**WORK TO COMPLETE:** Filter the listing for lines containing "same".
BEGIN
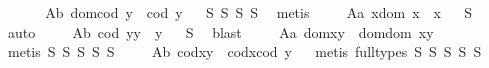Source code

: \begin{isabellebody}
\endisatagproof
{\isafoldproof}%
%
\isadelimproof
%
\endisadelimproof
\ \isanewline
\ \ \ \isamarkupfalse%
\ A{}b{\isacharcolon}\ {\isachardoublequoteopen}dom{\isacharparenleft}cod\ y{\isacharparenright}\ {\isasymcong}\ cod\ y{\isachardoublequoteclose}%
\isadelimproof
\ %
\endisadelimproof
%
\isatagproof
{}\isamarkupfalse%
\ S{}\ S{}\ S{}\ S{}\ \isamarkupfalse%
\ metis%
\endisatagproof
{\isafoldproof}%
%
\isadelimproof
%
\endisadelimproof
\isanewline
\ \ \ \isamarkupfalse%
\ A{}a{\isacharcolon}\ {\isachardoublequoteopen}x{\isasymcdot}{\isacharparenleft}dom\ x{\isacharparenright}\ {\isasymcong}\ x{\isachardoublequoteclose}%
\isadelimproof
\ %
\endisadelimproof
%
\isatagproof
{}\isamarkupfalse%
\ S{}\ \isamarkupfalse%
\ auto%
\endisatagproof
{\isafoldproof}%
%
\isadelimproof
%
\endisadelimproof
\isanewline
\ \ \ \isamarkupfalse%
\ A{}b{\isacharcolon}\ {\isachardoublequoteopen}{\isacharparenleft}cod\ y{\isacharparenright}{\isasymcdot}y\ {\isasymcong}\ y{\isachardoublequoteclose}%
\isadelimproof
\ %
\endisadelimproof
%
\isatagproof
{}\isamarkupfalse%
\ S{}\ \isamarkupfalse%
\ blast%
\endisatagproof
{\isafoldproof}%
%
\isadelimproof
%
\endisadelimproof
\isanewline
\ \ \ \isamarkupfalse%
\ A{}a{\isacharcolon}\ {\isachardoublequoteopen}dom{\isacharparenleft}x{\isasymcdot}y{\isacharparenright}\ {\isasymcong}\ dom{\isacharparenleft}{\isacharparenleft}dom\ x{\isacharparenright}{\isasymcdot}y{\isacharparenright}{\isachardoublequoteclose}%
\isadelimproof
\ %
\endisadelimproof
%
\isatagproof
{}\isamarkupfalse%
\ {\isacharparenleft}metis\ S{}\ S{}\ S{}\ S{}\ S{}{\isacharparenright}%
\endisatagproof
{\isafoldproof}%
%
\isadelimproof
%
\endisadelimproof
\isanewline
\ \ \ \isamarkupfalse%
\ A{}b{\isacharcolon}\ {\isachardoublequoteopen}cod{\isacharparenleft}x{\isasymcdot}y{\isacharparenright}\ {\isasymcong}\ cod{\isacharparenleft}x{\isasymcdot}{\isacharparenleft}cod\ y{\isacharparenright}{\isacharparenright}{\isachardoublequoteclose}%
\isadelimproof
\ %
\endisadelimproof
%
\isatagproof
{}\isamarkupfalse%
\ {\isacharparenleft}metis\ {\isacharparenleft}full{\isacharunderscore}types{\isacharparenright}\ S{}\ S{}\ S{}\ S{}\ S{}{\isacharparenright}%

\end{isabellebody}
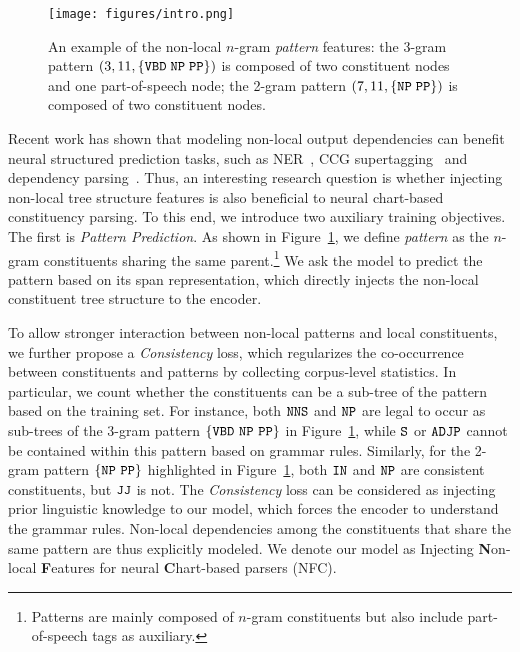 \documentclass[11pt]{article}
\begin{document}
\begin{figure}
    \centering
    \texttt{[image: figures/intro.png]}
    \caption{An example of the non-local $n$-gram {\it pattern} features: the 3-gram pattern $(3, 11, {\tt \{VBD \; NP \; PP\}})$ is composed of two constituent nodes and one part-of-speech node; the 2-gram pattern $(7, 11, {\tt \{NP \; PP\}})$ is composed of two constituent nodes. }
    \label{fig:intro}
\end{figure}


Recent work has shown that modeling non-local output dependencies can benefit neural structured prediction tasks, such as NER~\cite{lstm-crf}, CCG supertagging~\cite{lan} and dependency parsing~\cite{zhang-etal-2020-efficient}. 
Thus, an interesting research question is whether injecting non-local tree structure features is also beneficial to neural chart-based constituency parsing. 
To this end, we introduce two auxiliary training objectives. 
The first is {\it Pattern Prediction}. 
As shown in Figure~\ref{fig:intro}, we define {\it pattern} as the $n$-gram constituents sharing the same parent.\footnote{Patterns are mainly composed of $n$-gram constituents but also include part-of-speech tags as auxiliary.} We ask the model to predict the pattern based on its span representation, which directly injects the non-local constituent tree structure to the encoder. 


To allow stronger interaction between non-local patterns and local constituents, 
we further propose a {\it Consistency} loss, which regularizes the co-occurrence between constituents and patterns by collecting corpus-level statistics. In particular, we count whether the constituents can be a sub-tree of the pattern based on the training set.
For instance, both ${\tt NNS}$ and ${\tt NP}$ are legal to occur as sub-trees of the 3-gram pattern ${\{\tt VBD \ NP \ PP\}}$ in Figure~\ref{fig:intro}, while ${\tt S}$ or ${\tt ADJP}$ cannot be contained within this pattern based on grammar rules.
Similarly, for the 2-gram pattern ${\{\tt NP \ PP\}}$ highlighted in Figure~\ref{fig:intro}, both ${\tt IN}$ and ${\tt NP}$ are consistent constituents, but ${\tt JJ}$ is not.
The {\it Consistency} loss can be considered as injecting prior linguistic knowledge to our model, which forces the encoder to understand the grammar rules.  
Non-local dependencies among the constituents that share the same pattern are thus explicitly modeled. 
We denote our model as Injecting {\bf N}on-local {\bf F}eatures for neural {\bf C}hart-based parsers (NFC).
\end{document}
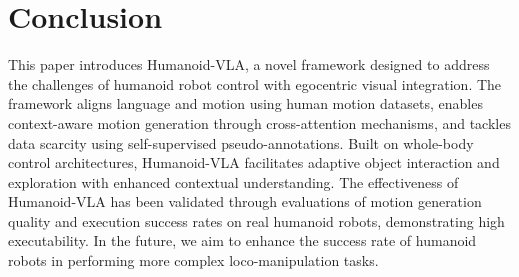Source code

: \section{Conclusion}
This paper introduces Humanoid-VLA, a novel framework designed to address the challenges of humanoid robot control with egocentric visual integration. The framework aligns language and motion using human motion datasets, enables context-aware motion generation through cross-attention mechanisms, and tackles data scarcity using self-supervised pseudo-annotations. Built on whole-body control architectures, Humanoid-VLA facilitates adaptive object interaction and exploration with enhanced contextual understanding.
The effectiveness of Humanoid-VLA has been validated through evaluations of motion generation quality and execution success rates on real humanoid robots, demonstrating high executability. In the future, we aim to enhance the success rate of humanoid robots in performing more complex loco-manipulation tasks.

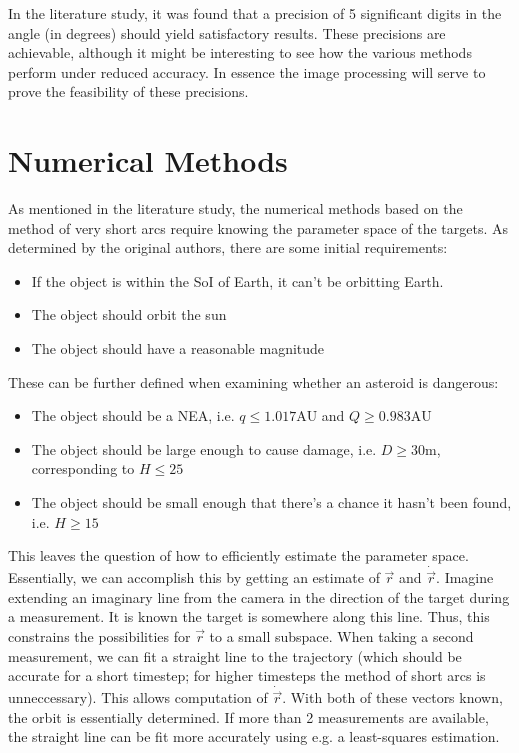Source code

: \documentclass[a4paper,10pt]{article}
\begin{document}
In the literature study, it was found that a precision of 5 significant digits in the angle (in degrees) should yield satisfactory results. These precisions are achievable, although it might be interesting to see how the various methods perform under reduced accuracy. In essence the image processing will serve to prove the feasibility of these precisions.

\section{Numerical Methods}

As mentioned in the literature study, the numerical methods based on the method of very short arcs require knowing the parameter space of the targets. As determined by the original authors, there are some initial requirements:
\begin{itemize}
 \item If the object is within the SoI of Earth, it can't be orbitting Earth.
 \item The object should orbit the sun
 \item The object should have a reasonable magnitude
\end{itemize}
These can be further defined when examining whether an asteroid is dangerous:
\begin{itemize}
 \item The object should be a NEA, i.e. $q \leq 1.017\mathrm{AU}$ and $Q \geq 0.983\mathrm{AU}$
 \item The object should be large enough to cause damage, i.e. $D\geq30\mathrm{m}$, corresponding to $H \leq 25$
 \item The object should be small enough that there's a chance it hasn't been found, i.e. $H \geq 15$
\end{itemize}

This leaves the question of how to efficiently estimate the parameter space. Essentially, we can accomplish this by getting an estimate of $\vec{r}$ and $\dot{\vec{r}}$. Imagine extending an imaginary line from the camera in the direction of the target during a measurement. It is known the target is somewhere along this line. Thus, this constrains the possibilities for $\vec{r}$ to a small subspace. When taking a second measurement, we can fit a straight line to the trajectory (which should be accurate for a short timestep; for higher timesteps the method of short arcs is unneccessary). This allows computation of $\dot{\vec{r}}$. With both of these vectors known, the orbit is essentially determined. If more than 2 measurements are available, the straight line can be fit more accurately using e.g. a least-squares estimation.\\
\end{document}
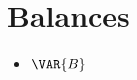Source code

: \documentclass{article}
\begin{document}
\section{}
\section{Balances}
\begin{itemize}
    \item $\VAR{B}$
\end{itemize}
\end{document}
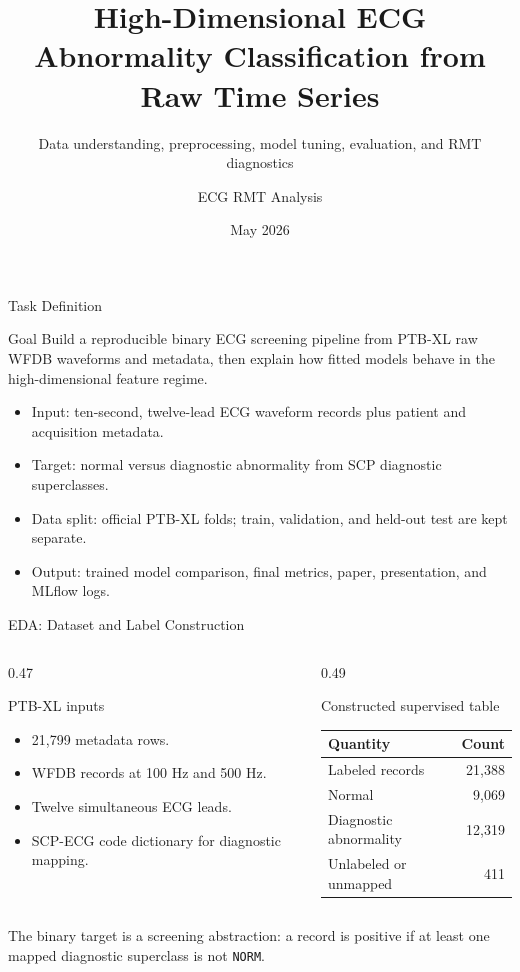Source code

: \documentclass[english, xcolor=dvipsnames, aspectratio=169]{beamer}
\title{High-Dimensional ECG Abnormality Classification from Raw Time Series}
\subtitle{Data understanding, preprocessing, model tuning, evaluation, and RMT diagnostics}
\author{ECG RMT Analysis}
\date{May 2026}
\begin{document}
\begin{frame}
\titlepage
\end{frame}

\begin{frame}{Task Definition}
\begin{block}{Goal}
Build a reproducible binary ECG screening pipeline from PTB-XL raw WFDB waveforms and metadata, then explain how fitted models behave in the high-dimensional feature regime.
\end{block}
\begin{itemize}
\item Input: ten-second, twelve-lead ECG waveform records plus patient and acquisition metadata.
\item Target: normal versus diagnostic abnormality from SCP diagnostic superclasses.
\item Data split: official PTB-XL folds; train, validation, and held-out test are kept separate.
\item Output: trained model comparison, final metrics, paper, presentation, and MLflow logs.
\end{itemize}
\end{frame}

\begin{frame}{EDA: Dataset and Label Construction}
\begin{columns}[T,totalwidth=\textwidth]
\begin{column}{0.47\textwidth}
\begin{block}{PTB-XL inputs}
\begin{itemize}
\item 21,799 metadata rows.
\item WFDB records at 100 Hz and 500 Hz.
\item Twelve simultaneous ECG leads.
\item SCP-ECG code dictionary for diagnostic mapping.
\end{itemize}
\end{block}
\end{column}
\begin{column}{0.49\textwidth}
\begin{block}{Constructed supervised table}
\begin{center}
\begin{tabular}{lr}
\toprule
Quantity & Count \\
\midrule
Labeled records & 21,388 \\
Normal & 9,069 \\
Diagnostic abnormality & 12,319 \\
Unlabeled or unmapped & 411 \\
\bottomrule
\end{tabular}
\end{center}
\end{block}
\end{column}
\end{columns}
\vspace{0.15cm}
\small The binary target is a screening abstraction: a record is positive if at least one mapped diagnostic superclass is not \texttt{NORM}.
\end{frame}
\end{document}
END
**ANSWER FOR THE TASK:**
As shown in Figure~\ref{fig:intro}, we define {\it pattern} as the $n$-gram constituents sharing the same parent.\footnote{Patterns are mainly composed of $n$-gram constituents but also include part-of-speech tags as auxiliary.} We ask the model to predict the pattern based on its span representation, which directly injects the non-local constituent tree structure to the encoder. 
Non-local dependencies among the constituents that share the same pattern are thus explicitly modeled. 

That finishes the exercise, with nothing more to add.